Wilfred shook his head.
"I think not, m'Lord."
"Then I want you to go down. Enter quietly, not attracting attention if you can avoid it, circle around behind Sir John Chandos and Lady Angela at the high table, and carry a message to Sir John. Tell him quietly, so that nobody but Lady Angela will hear, that I need him urgently up here—as quickly as possible. Also, if the Lady Angela wishes to come too, say that I said that it would be better if she didn't."
"Yes, m'Lord." Wilfred unbuckled his sword belt and dropped it with his sheathed sword gently to the corridor floor; for he was allowed to wear it here by their rooms in the castle only by special permission of the Earl and because of the presence of young Robert Falon.
"You remember what I told you to say?" said Jim, although he knew the answer.
"Word for word, m'Lord," said Wilfred, grinning a fleeting gap-toothed grin. He turned and went off down the corridor,
moving swiftly but silently in his heelless shoes. Jim went back into the room.
He sat down to wait; but it was not more than ten minutes before the door opened without so much as a knock or scratch and Chandos came in. Wilfred stood in the doorway until Jim nodded at him and he stepped back out, closing the door behind him.
"Your Lady would have come," said Chandos, walking over to the chair where the Prince still lay back, now obviously in drunken slumber. He looked down at the young man. "I added my words to yours to dissuade her. There are more empty places at the high table than should be at this stage in the dinner."
He turned his head and looked keenly at Jim.
"Did he say what was concerning him?" Chandos asked.
"Agatha Falon," said Jim. He was tempted to add a word about the Prince's royal father; but for a man with Chandos's perception it should not be necessary.
Chandos nodded, looking back at the Prince.
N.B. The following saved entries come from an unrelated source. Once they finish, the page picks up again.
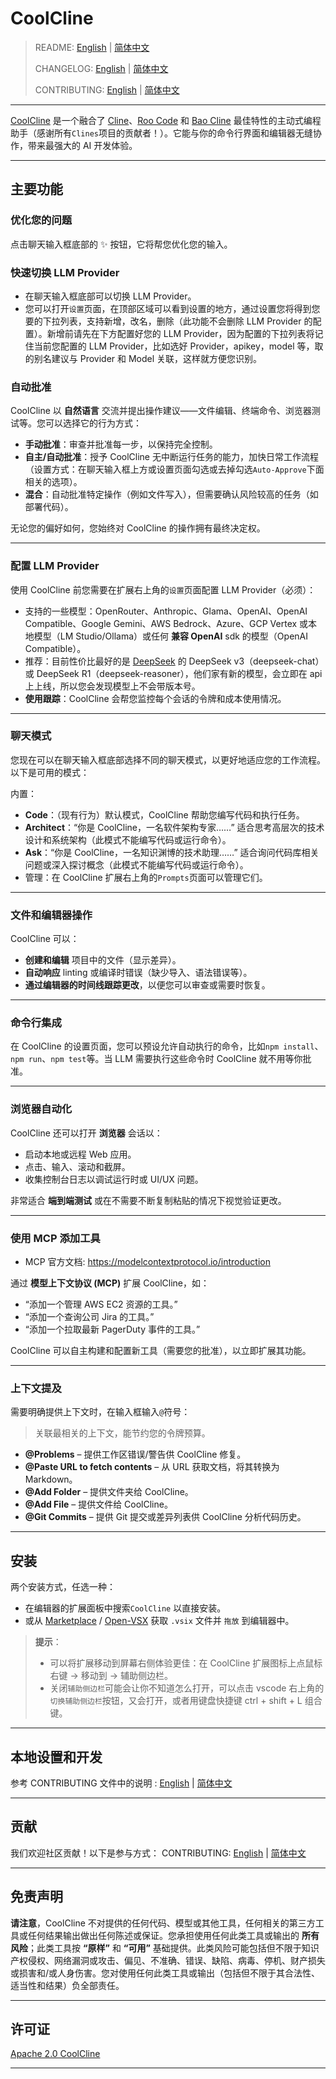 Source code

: # CoolCline

> README: [English](README.md) | [简体中文](https://gitee.com/coolcline/coolcline/blob/main/README_zh.md)
>
> CHANGELOG: [English](CHANGELOG.md) | [简体中文](https://gitee.com/coolcline/coolcline/blob/main/CHANGELOG_zh.md)
>
> CONTRIBUTING: [English](CONTRIBUTING.md) | [简体中文](https://gitee.com/coolcline/coolcline/blob/main/CONTRIBUTING_zh.md)

---

[CoolCline](https://gitee.com/coolcline/coolcline.git) 是一个融合了 [Cline](https://github.com/cline/cline.git)、[Roo Code](https://github.com/RooVetGit/Roo-Code.git) 和 [Bao Cline](https://github.com/jnorthrup/Bao-Cline.git) 最佳特性的主动式编程助手（感谢所有`Clines`项目的贡献者！）。它能与你的命令行界面和编辑器无缝协作，带来最强大的 AI 开发体验。

---

## 主要功能

### 优化您的问题

点击聊天输入框底部的 ✨ 按钮，它将帮您优化您的输入。

### 快速切换 LLM Provider

- 在聊天输入框底部可以切换 LLM Provider。
- 您可以打开`设置`页面，在顶部区域可以看到设置的地方，通过设置您将得到您要的下拉列表，支持新增，改名，删除（此功能不会删除 LLM Provider 的配置）。新增前请先在下方配置好您的 LLM Provider，因为配置的下拉列表将记住当前您配置的 LLM Provider，比如选好 Provider，apikey，model 等，取的别名建议与 Provider 和 Model 关联，这样就方便您识别。

### 自动批准

CoolCline 以 **自然语言** 交流并提出操作建议——文件编辑、终端命令、浏览器测试等。您可以选择它的行为方式：

- **手动批准**：审查并批准每一步，以保持完全控制。
- **自主/自动批准**：授予 CoolCline 无中断运行任务的能力，加快日常工作流程（设置方式：在聊天输入框上方或设置页面勾选或去掉勾选`Auto-Approve`下面相关的选项）。
- **混合**：自动批准特定操作（例如文件写入），但需要确认风险较高的任务（如部署代码）。

无论您的偏好如何，您始终对 CoolCline 的操作拥有最终决定权。

---

### 配置 LLM Provider

使用 CoolCline 前您需要在扩展右上角的`设置`页面配置 LLM Provider（必须）：

- 支持的一些模型：OpenRouter、Anthropic、Glama、OpenAI、OpenAI Compatible、Google Gemini、AWS Bedrock、Azure、GCP Vertex 或本地模型（LM Studio/Ollama）或任何 **兼容 OpenAI** sdk 的模型（OpenAI Compatible）。
- 推荐：目前性价比最好的是 [DeepSeek](https://platform.deepseek.com/usage) 的 DeepSeek v3（deepseek-chat）或 DeepSeek R1（deepseek-reasoner），他们家有新的模型，会立即在 api 上上线，所以您会发现模型上不会带版本号。
- **使用跟踪**：CoolCline 会帮您监控每个会话的令牌和成本使用情况。

---

### 聊天模式

您现在可以在聊天输入框底部选择不同的聊天模式，以更好地适应您的工作流程。以下是可用的模式：

内置：

- **Code**：（现有行为）默认模式，CoolCline 帮助您编写代码和执行任务。
- **Architect**：“你是 CoolCline，一名软件架构专家……” 适合思考高层次的技术设计和系统架构（此模式不能编写代码或运行命令）。
- **Ask**：“你是 CoolCline，一名知识渊博的技术助理……” 适合询问代码库相关问题或深入探讨概念（此模式不能编写代码或运行命令）。
- 管理：在 CoolCline 扩展右上角的`Prompts`页面可以管理它们。

---

### 文件和编辑器操作

CoolCline 可以：

- **创建和编辑** 项目中的文件（显示差异）。
- **自动响应** linting 或编译时错误（缺少导入、语法错误等）。
- **通过编辑器的时间线跟踪更改**，以便您可以审查或需要时恢复。

---

### 命令行集成

在 CoolCline 的设置页面，您可以预设允许自动执行的命令，比如`npm install`、`npm run`、`npm test`等。当 LLM 需要执行这些命令时 CoolCline 就不用等你批准。

---

### 浏览器自动化

CoolCline 还可以打开 **浏览器** 会话以：

- 启动本地或远程 Web 应用。
- 点击、输入、滚动和截屏。
- 收集控制台日志以调试运行时或 UI/UX 问题。

非常适合 **端到端测试** 或在不需要不断复制粘贴的情况下视觉验证更改。

---

### 使用 MCP 添加工具

- MCP 官方文档: https://modelcontextprotocol.io/introduction

通过 **模型上下文协议 (MCP)** 扩展 CoolCline，如：

- “添加一个管理 AWS EC2 资源的工具。”
- “添加一个查询公司 Jira 的工具。”
- “添加一个拉取最新 PagerDuty 事件的工具。”

CoolCline 可以自主构建和配置新工具（需要您的批准），以立即扩展其功能。

---

### 上下文提及

需要明确提供上下文时，在输入框输入`@`符号：

> 关联最相关的上下文，能节约您的令牌预算。

- **@Problems** – 提供工作区错误/警告供 CoolCline 修复。
- **@Paste URL to fetch contents** – 从 URL 获取文档，将其转换为 Markdown。
- **@Add Folder** – 提供文件夹给 CoolCline。
- **@Add File** – 提供文件给 CoolCline。
- **@Git Commits** – 提供 Git 提交或差异列表供 CoolCline 分析代码历史。

---

## 安装

两个安装方式，任选一种：

- 在编辑器的扩展面板中搜索`CoolCline` 以直接安装。
- 或从 [Marketplace](https://marketplace.visualstudio.com/items?itemName=CoolCline.coolcline) / [Open-VSX](https://open-vsx.org/extension/CoolCline/coolcline) 获取 `.vsix` 文件并 `拖放` 到编辑器中。

> **提示**：
>
> - 可以将扩展移动到屏幕右侧体验更佳：在 CoolCline 扩展图标上点鼠标右键 -> 移动到 -> 辅助侧边栏。
> - 关闭`辅助侧边栏`可能会让你不知道怎么打开，可以点击 vscode 右上角的 `切换辅助侧边栏`按钮，又会打开，或者用键盘快捷键 ctrl + shift + L 组合键。

---

## 本地设置和开发

参考 CONTRIBUTING 文件中的说明 : [English](./CONTRIBUTING.md) | [简体中文](https://gitee.com/coolcline/coolcline/blob/main/CONTRIBUTING_zh.md)

---

## 贡献

我们欢迎社区贡献！以下是参与方式：
CONTRIBUTING: [English](./CONTRIBUTING.md) | [简体中文](https://gitee.com/coolcline/coolcline/blob/main/CONTRIBUTING_zh.md)

---

## 免责声明

**请注意**，CoolCline 不对提供的任何代码、模型或其他工具，任何相关的第三方工具或任何结果输出做出任何陈述或保证。您承担使用任何此类工具或输出的 **所有风险**；此类工具按 **“原样”** 和 **“可用”** 基础提供。此类风险可能包括但不限于知识产权侵权、网络漏洞或攻击、偏见、不准确、错误、缺陷、病毒、停机、财产损失或损害和/或人身伤害。您对使用任何此类工具或输出（包括但不限于其合法性、适当性和结果）负全部责任。

---

## 许可证

[Apache 2.0 CoolCline](./LICENSE)

---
"Still, this sort of thing cannot be," Chandos said.
"I didn't know how to get him back to his own quarters without attracting notice; from servants, if nothing else," said Jim. "That was why I sent my man-at-arms for you. I hope you didn't think me presumptuous, Sir John," he said, "for involving you in this—"
"Not at all, James," said Chandos. "It'll be more understandable, and far better, if he is seen in this state with me, than with you. If you will lend me your man-at-arms from without, the two of us together can take him to my quarters, which are close here; and with luck we may not even encounter anyone else on the way. Once there, I can let him sleep. This won't happen again after I talk to him."
He looked at Jim.
"He'll be ready to listen in the morning. And it is too good a mind in that head, not to understand how something like tonight would play right into the hands of such as Agatha Falon, instead of guarding against her. Would you get your man-at-arms?"
Jim went to the door and called in Wilfred.
With Jim helping, they got the Prince on his feet, one arm draped limply over Chandos's outside shoulder and another over the outside shoulder of Wilfred, both Sir John and the man-at-arms holding a wrist; and with their other arms around the Prince's waist, holding him upright between them.